MIT Media Lab Generates a New Logo
This is a fun story. Getting a logo can be a pain (as much of a pain as thinking up a game or company name!) and it is hard to get it right. Witness the kerfuffle over the London 2012 Olympics logo (though personally I like it!) So its a logo for a lab with a rep for cutting edge – so how did they come up with it? They generated it via an algorithm!
To honor 25 years of backseat-driving robots and vision-scanning iPhones and touchscreen-keyboard-3-D-display hybrids, the MIT Media Lab tapped Brooklyn-based designers (and erstwhile Media Lab rats) E Roon Kang and Richard The to dream up a fresh visual identity. The result is pure, unadulterated Media Lab: an algorithmic logo that generates a sui generis image for each of the Lab’s sui generis brains. …
The basic idea here is that the logo has three intersecting spotlights that can be organized in any of 40,000 shapes and 12 color combinations using a custom algorithm.

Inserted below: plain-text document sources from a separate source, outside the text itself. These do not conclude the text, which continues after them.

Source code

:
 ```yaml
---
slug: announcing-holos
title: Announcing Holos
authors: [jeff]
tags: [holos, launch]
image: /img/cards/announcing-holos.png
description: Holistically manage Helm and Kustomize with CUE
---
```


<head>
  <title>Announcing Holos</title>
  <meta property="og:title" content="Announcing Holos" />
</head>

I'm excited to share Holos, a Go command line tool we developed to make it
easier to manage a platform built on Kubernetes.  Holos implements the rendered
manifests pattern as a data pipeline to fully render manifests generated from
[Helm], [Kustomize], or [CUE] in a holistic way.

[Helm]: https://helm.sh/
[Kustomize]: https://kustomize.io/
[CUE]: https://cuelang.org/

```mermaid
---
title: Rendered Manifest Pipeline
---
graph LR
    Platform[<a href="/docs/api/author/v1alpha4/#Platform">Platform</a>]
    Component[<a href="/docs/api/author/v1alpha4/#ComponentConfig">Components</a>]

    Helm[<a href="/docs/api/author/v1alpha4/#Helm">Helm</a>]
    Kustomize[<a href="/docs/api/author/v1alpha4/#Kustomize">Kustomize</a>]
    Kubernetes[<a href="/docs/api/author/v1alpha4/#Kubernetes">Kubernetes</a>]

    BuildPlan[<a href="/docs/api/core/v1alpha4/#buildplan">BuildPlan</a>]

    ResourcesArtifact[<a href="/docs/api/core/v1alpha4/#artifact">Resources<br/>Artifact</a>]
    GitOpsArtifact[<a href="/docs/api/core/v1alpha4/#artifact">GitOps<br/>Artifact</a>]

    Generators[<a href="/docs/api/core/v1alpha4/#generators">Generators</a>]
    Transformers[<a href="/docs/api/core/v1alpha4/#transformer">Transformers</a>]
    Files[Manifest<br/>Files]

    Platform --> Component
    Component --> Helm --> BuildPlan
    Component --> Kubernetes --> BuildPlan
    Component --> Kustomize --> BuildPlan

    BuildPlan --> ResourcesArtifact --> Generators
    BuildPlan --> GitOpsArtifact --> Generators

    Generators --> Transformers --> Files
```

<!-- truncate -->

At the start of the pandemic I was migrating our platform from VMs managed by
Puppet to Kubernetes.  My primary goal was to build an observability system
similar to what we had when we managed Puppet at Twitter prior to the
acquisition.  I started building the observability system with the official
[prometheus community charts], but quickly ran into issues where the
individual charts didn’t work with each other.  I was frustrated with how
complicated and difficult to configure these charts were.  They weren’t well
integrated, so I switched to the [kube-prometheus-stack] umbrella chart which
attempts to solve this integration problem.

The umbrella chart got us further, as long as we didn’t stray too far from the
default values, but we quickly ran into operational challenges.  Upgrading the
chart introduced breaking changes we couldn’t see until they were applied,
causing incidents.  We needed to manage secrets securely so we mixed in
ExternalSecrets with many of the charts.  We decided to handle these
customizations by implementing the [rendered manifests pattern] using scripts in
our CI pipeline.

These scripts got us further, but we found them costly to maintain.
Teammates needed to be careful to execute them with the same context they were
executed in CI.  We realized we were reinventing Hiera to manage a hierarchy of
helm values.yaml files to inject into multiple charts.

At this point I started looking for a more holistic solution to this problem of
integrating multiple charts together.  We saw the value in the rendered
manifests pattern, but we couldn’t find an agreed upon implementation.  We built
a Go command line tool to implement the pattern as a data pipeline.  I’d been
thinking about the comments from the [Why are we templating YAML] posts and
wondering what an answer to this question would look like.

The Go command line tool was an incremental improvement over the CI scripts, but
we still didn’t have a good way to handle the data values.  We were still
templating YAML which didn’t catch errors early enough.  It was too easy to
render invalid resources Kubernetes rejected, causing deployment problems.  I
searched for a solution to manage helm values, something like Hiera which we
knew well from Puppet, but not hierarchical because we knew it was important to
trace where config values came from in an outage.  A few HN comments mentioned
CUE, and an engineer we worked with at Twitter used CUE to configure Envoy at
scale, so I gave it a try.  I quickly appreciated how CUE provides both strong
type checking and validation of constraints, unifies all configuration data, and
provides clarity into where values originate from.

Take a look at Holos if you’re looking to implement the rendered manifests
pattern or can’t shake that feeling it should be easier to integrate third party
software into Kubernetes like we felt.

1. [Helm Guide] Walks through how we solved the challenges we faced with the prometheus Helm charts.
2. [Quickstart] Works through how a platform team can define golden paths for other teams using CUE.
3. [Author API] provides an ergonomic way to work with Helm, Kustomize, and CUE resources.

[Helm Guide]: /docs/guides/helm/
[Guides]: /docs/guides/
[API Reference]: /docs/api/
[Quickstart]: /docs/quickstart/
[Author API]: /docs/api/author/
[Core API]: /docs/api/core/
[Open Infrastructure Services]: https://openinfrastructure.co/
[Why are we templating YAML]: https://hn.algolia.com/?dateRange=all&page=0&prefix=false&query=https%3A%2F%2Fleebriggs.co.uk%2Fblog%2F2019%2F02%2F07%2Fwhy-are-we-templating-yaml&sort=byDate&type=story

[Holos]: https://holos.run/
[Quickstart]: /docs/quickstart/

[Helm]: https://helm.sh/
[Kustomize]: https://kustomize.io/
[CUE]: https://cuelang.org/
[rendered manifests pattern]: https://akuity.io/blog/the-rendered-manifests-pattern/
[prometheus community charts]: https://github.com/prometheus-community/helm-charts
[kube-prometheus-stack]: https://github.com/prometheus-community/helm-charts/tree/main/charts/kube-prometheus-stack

That’s enough to supply each and every new card-carrying Media Labber with his very own logo for a whopping 25 years.
Folks select a design on a web-based platform, and once they’ve made their choice, no one else can poach it; it’s as personal as a Social Security number — perhaps more so.
I’ll admit – it an amazing way to come up with the logo. The medium is the message, if you like. Wish I’d thought of it…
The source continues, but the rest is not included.